= Pine Hills (Massachusetts) =

Pine Hills is a sparsely populated hilly region located in Plymouth, Massachusetts, in the United States. It is a large, mostly undeveloped hilly and forested area lying south of Plymouth Beach and Chiltonville, north of Manomet, and east of Route 3, where the southern portion of the region can be accessed from Exit 3 (which is signed as of 1 October 2007), and the northern portion can be accessed from Exit 4. The area rises from Plymouth Bay at Rocky Point, which is considered to be located in the foothills of the region, and runs southwest. Route 3A winds through the heart of the Pine Hills.
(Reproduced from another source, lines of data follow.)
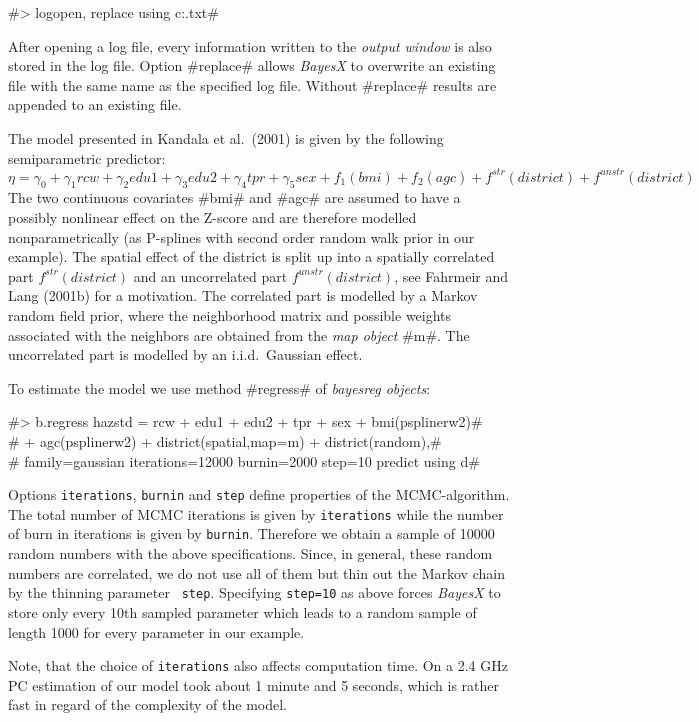 \documentclass[11pt,a4paper,twoside]{bayesxreport}
\begin{document}
#> logopen, replace using c:\data\logmcmc.txt#

After opening a log file, every information written to the {\em
output window} is also stored in the log file. Option #replace#
allows {\it BayesX} to overwrite an existing file with the same name
as the specified log file. Without #replace# results are appended to
an existing file.

The model presented in Kandala et al.~(2001) is given by the
following semiparametric predictor:
\[\eta=\gamma_0+\gamma_1rcw+\gamma_2edu1+\gamma_3edu2+\gamma_4tpr+\gamma_5sex+f_1(bmi)+f_2(agc)+f^{str}(district)+f^{unstr}(district)\]
The two continuous covariates #bmi# and #agc# are assumed to have a
possibly nonlinear effect on the Z-score and are therefore modelled
nonparametrically (as P-splines with second order random walk prior
in our example). The spatial effect of the district is split up into
a spatially correlated part $ f^{str}(district)$ and an uncorrelated
part $f^{unstr}(district)$, see Fahrmeir and Lang (2001b) for a
motivation. The correlated part is modelled by a Markov random field
prior, where the neighborhood matrix and possible weights associated
with the neighbors are obtained from the {\it map object} #m#. The
uncorrelated part is modelled by an i.i.d.~Gaussian effect.

To estimate the model we use method #regress# of {\em bayesreg
objects}:

 #> b.regress hazstd = rcw + edu1 + edu2 + tpr + sex + bmi(psplinerw2)#\\
 #  + agc(psplinerw2) + district(spatial,map=m) + district(random),#\\
 #  family=gaussian iterations=12000 burnin=2000 step=10 predict using d#

Options {\tt iterations}, {\tt burnin} and {\tt step} define
properties of the MCMC-algorithm. The total number of MCMC
iterations is given by {\tt iterations} while the number of burn in
iterations is given by {\tt burnin}. Therefore we obtain a sample of
10000 random numbers with the above specifications. Since, in
general, these random numbers are correlated, we do not use all of
them but thin out the Markov chain by the thinning parameter {\tt
step}. Specifying {\tt step=10} as above forces {\em BayesX} to
store only every 10th sampled parameter which leads to a random
sample of length 1000 for every parameter in our example.

Note, that the choice of {\tt iterations} also affects computation
time. On a 2.4 GHz PC estimation of our model took about 1 minute
and 5 seconds, which is rather fast in regard of the complexity of
the model.
\end{document}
The region consists of the Rocky Point neighborhood in the north and The Pinehills, a new residential and commercial development in the extreme southern part of the area.

==Manomet Hill==
Manomet Hill is the highest peak in the Pine Hills . At 395 ft above sea level, it is the highest point in Plymouth County. Route 3A runs close to the peak. As the peak is on private property, it is closed to the public.

==Cleft Rock==
Cleft Rock is a rock formation located in the Pine Hills, known for the unique cleft that runs through its center. The rock formation is said to have been used as a lookout spot by the Native Americans, and it offers a panoramic view of Cape Cod Bay on a clear day.
It is located in an 8.7 acre park on Route 3A.